▶ _ACTIVITY_:
In the data below, give the number of lines that contain the word "validation". Nothing else is needed.
───── DATA EXCERPTS ─────
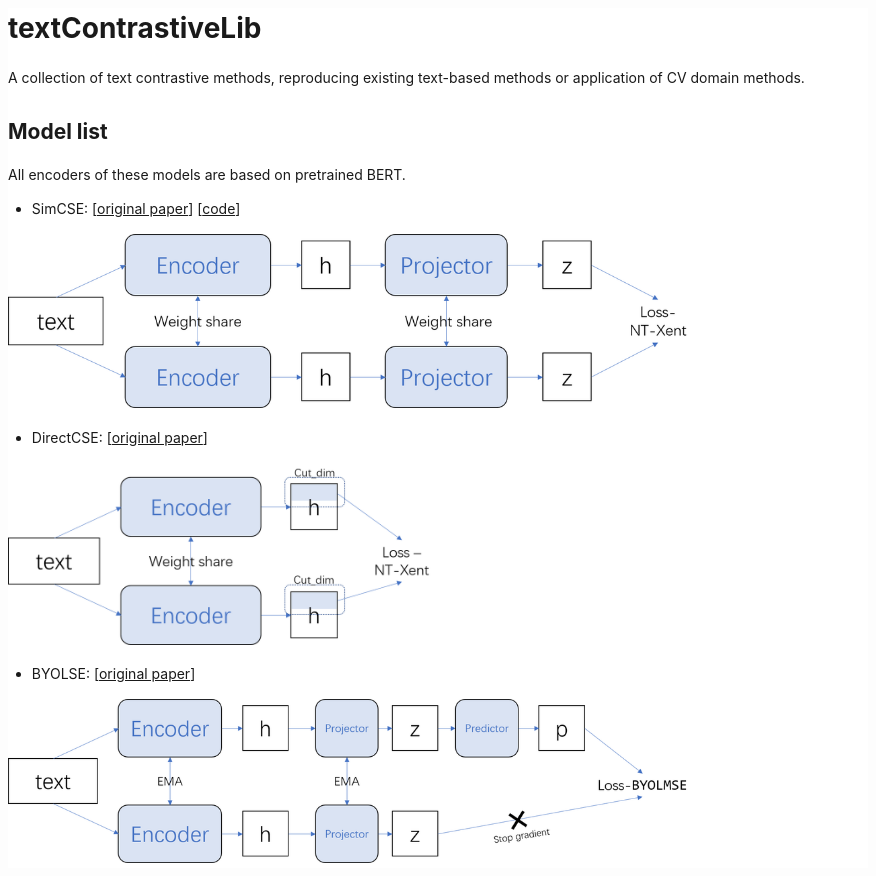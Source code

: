# textContrastiveLib
A collection of text contrastive methods, reproducing existing text-based methods or application of CV domain methods.

## Model list
All encoders of these models are based on pretrained BERT.
 - SimCSE: [[original paper](https://arxiv.org/abs/2104.08821)] [[code](https://github.com/princeton-nlp/SimCSE)]
 <img src="/img/model-simcse.png" width="80%">

 - DirectCSE: [[original paper](https://arxiv.org/abs/2110.09348)]
 <img src="/img/model-directcse.png" width="50%">

 - BYOLSE: [[original paper](https://proceedings.neurips.cc/paper/2020/hash/f3ada80d5c4ee70142b17b8192b2958e-Abstract.html)]
 <img src="/img/model-byolse.png" width="80%">
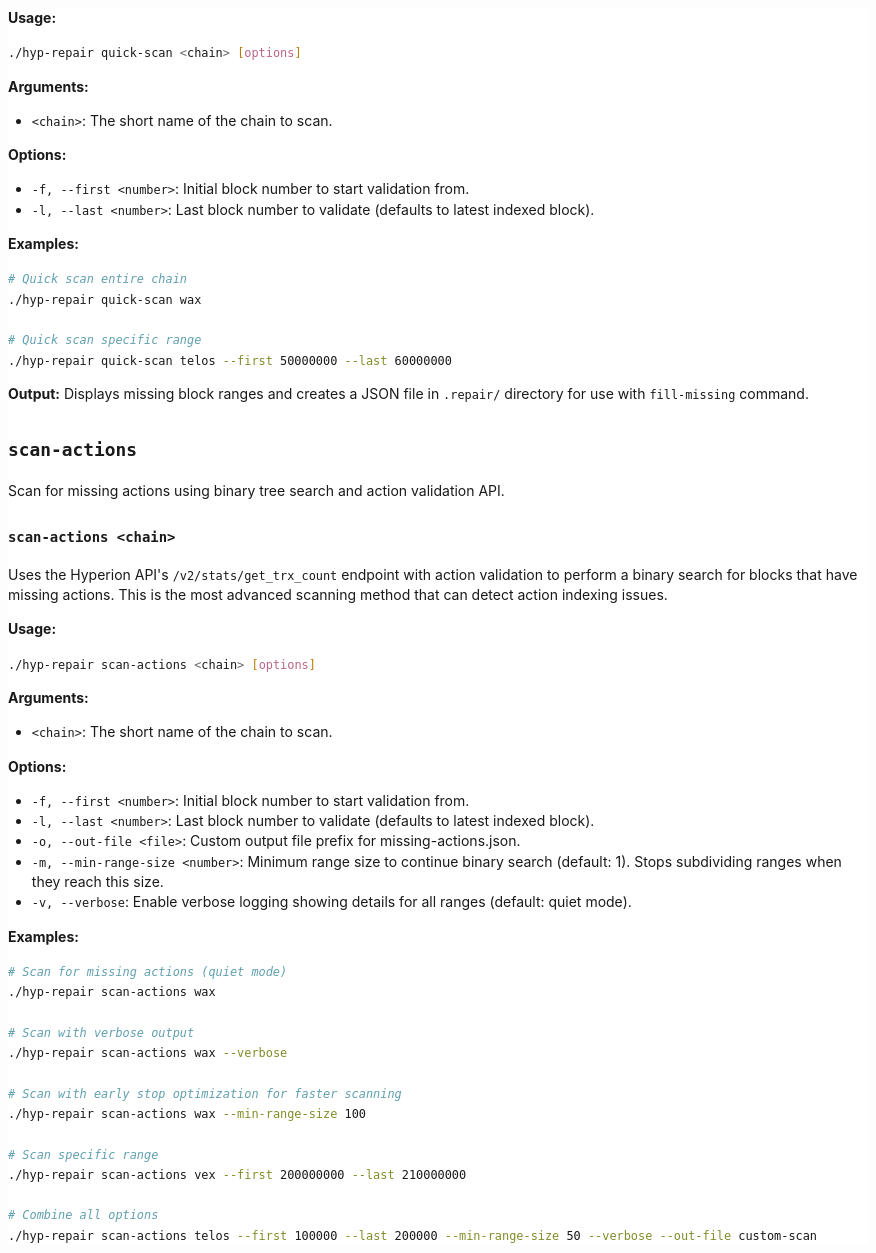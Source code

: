 **Usage:**
```bash
./hyp-repair quick-scan <chain> [options]
```

**Arguments:**
*   `<chain>`: The short name of the chain to scan.

**Options:**
*   `-f, --first <number>`: Initial block number to start validation from.
*   `-l, --last <number>`: Last block number to validate (defaults to latest indexed block).

**Examples:**
```bash
# Quick scan entire chain
./hyp-repair quick-scan wax

# Quick scan specific range
./hyp-repair quick-scan telos --first 50000000 --last 60000000
```

**Output:**
Displays missing block ranges and creates a JSON file in `.repair/` directory for use with `fill-missing` command.

## `scan-actions`

Scan for missing actions using binary tree search and action validation API.

### `scan-actions <chain>`

Uses the Hyperion API's `/v2/stats/get_trx_count` endpoint with action validation to perform a binary search for blocks that have missing actions. This is the most advanced scanning method that can detect action indexing issues.

**Usage:**
```bash
./hyp-repair scan-actions <chain> [options]
```

**Arguments:**
*   `<chain>`: The short name of the chain to scan.

**Options:**
*   `-f, --first <number>`: Initial block number to start validation from.
*   `-l, --last <number>`: Last block number to validate (defaults to latest indexed block).
*   `-o, --out-file <file>`: Custom output file prefix for missing-actions.json.
*   `-m, --min-range-size <number>`: Minimum range size to continue binary search (default: 1). Stops subdividing ranges when they reach this size.
*   `-v, --verbose`: Enable verbose logging showing details for all ranges (default: quiet mode).

**Examples:**
```bash
# Scan for missing actions (quiet mode)
./hyp-repair scan-actions wax

# Scan with verbose output
./hyp-repair scan-actions wax --verbose

# Scan with early stop optimization for faster scanning
./hyp-repair scan-actions wax --min-range-size 100

# Scan specific range
./hyp-repair scan-actions vex --first 200000000 --last 210000000

# Combine all options
./hyp-repair scan-actions telos --first 100000 --last 200000 --min-range-size 50 --verbose --out-file custom-scan
```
─────
▶ _EXPECTED OUTPUT_:
4